I run a small tech company focused on website design, branding, SEO, that kind of work. Most of our work is handled in-house, and we’ve built a solid reputation, especially with long-term clients.

One of those clients, someone I’ve worked with for a year and also consider a good friend, recently came to me asking for a mobile app for his business (we already did the website and branding for him for same startup). I was transparent from the start: we’d handle the app design internally, but the development side would be executed by a vetted external team we manage on our end. I have strong knowledge of development, but haven’t needed a full-time in-house mobile team until now.

He seemed fine with that at first. I put together a detailed proposal, and it was nearly approved, until he suddenly asked to meet the external developers.

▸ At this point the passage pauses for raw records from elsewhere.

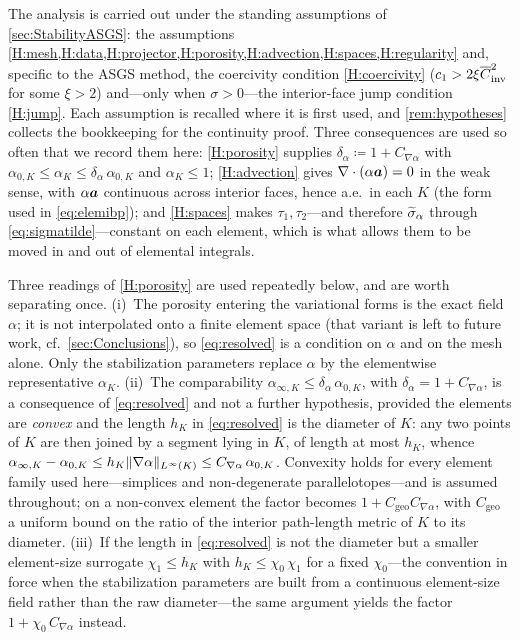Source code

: The analysis is carried out under the standing assumptions of \cref{sec:StabilityASGS}: the
assumptions \cref{H:mesh,H:data,H:projector,H:porosity,H:advection,H:spaces,H:regularity} and,
specific to the ASGS method, the coercivity condition \cref{H:coercivity}
($c_1>2\xi\Cinva^2$ for some $\xi>2$) and---only when $\sigma>0$---the interior{\hyp}face jump
condition \cref{H:jump}. Each assumption is recalled
where it is first used, and \cref{rem:hypotheses} collects the bookkeeping for the continuity
proof. Three consequences are used so often that we record them here: \cref{H:porosity}
supplies $\delta_\alpha\coloneqq 1+C_{\nabla\alpha}$ with
$\alpha_{0,K}\le\alpha_K\le\delta_\alpha\,\alpha_{0,K}$ and $\alpha_K\le1$; \cref{H:advection}
gives $\nabla\cdot(\alpha\ba)=0$ in the weak sense, with $\alpha\ba$ continuous across interior
faces, hence a.e.\ in each $K$ (the form used in \cref{eq:elemibp}); and \cref{H:spaces} makes
$\tau_1,\tau_2$---and therefore $\sigmatilde$ through \cref{eq:sigmatilde}---constant on each
element, which is what allows them to be moved in and out of elemental integrals.

\begin{remark}
\label{rem:porosityresolution}
Three readings of \cref{H:porosity} are used repeatedly below, and are worth separating
once. (i)~The porosity entering the variational forms is the exact field $\alpha$; it is not
interpolated onto a finite element space (that variant is left to future work, cf.\
\cref{sec:Conclusions}), so \cref{eq:resolved} is a condition on $\alpha$ and on the mesh alone.
Only the stabilization parameters replace $\alpha$ by the elementwise representative $\alpha_K$.
(ii)~The comparability $\alpha_{\infty,K}\le\delta_\alpha\,\alpha_{0,K}$, with
$\delta_\alpha=1+C_{\nabla\alpha}$, is a consequence of \cref{eq:resolved} and not a further
hypothesis, provided the elements are \emph{convex} and the length $h_K$ in \cref{eq:resolved}
is the diameter of $K$: any two points of $K$ are then joined by a segment lying in $K$, of
length at most $h_K$, whence
$\alpha_{\infty,K}-\alpha_{0,K}\le h_K\norm{\nabla\alpha}_{L^\infty(K)}\le
C_{\nabla\alpha}\,\alpha_{0,K}$. Convexity holds for every element family used
here---simplices and non{\hyp}degenerate parallelotopes---and is assumed throughout; on a
non{\hyp}convex element the factor becomes $1+C_{\mathrm{geo}}C_{\nabla\alpha}$, with
$C_{\mathrm{geo}}$ a uniform bound on the ratio of the interior path{\hyp}length metric of $K$
to its diameter. (iii)~If the length in \cref{eq:resolved} is not the diameter but a smaller
element{\hyp}size surrogate $\chi_1\le h_K$ with $h_K\le\chi_0\,\chi_1$ for a fixed
$\chi_0$---the convention in force when the stabilization parameters are built from a continuous
element{\hyp}size field rather than the raw diameter---the same argument yields the factor
$1+\chi_0\,C_{\nabla\alpha}$ instead.
\end{remark}

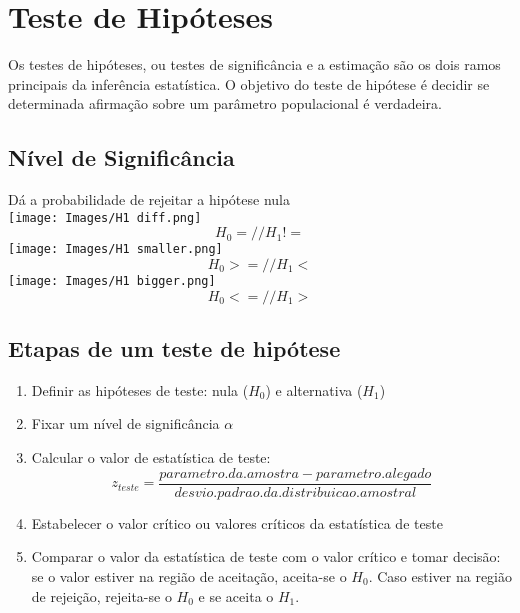 \documentclass[ ]{article}
\begin{document}
\section{Teste de Hipóteses}
	Os testes de hipóteses, ou testes de significância e a estimação são os dois ramos principais da inferência estatística. O objetivo do teste de hipótese é decidir se determinada afirmação sobre um parâmetro populacional é verdadeira.
\subsection{Nível de Significância}
	 Dá a probabilidade de rejeitar a hipótese nula\\
	 
	 \texttt{[image: Images/H1 diff.png]}
	 $$H_0 = // H_1 !=$$
	  \texttt{[image: Images/H1 smaller.png]}
	  $$H_0>= // H_1 <$$
	   \texttt{[image: Images/H1 bigger.png]}
	   $$H_0<= // H_1 >$$
\subsection{Etapas de um teste de hipótese}
	\begin{enumerate}
		\item Definir as hipóteses de teste: nula ($H_0$) e alternativa ($H_1$)
		\item Fixar um nível de significância $\alpha$
		\item Calcular o valor de estatística de teste:
		$$z_{teste}=\dfrac{parametro.da.amostra - parametro.alegado}{desvio.padrao.da.distribuicao.amostral}$$
		\item Estabelecer o valor crítico ou valores críticos da estatística de teste
		\item Comparar o valor da estatística de teste  com o valor crítico e tomar decisão: se o valor estiver na região de aceitação, aceita-se o $H_0$. Caso estiver na região de rejeição, rejeita-se o $H_0$ e se aceita o $H_1$.
	\end{enumerate}
\end{document}
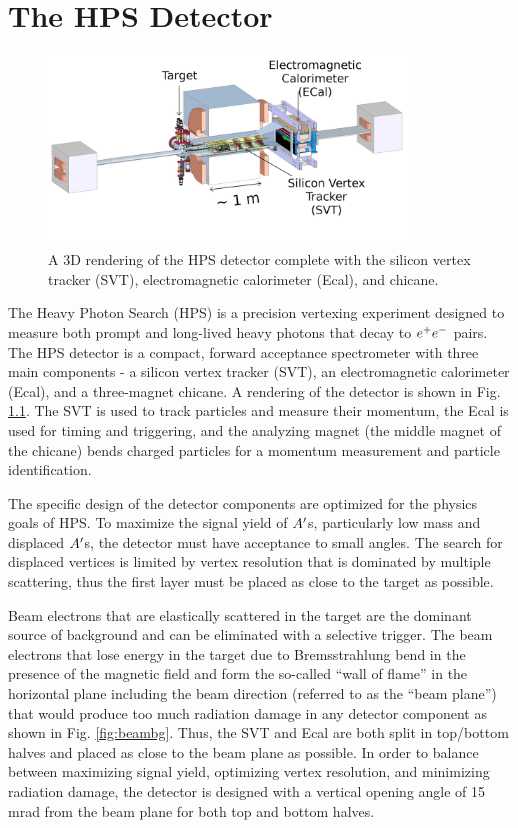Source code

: \chapter{The HPS Detector}\label{chap:detector}

\begin{figure}
    \centering
    \includegraphics[width=0.85\textwidth]{figs/detector/detector.png}
    \caption{A 3D rendering of the HPS detector complete with the silicon vertex tracker (SVT), electromagnetic calorimeter (Ecal), and chicane.}
    \label{fig:detector}
\end{figure}

The Heavy Photon Search (HPS) is a precision vertexing experiment designed to measure both prompt and long-lived heavy photons that decay to $e^{+}e^{-}$ pairs. The HPS detector is a compact, forward acceptance spectrometer with three main components - a silicon vertex tracker (SVT), an electromagnetic calorimeter (Ecal), and a three-magnet chicane. A rendering of the detector is shown in Fig. \ref{fig:detector}. The SVT is used to track particles and measure their  momentum, the Ecal is used for timing and triggering, and the analyzing magnet (the middle magnet of the chicane) bends charged particles for a momentum measurement and particle identification. 

The specific design of the detector components are optimized for the physics goals of HPS. To maximize the signal yield of $A^\prime$s, particularly low mass and displaced $A^\prime$s, the detector must have acceptance to small angles. The search for displaced vertices is limited by vertex resolution that is dominated by multiple scattering, thus the first layer must be placed as close to the target as possible.

Beam electrons that are elastically scattered in the target are the dominant source of background and can be eliminated with a selective trigger. The beam electrons that lose energy in the target due to Bremsstrahlung bend in the presence of the magnetic field and form the so-called ``wall of flame'' in the horizontal plane including the beam direction (referred to as the ``beam plane'') that would produce too much radiation damage in any detector component as shown in Fig. \ref{fig:beambg}. Thus, the SVT and Ecal are both split in top/bottom halves and placed as close to the beam plane as possible. In order to balance between maximizing signal yield, optimizing vertex resolution, and minimizing radiation damage, the detector is designed with a vertical opening angle of 15 mrad from the beam plane for both top and bottom halves.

I politely declined, saying we’d handle communication, project management, and quality control just like we always do. But he saw this as a “red flag” and said it was a problem that I wouldn’t introduce him to the devs directly.

This put me in a weird spot. I always aim to be transparent with clients, especially close ones, but also, I don’t think I’m obligated to expose backend partnerships, especially if I’m leading and owning the deliverables. It felt like a boundary was crossed.

Now I’m wondering… was I in the wrong for not letting him meet the devs? Or was he expecting too much just because we’ve worked together for a long time? I wanted to be firm on my principles.

Curious to hear what others think, especially if you run a creative or service-based business and have dealt with similar situations.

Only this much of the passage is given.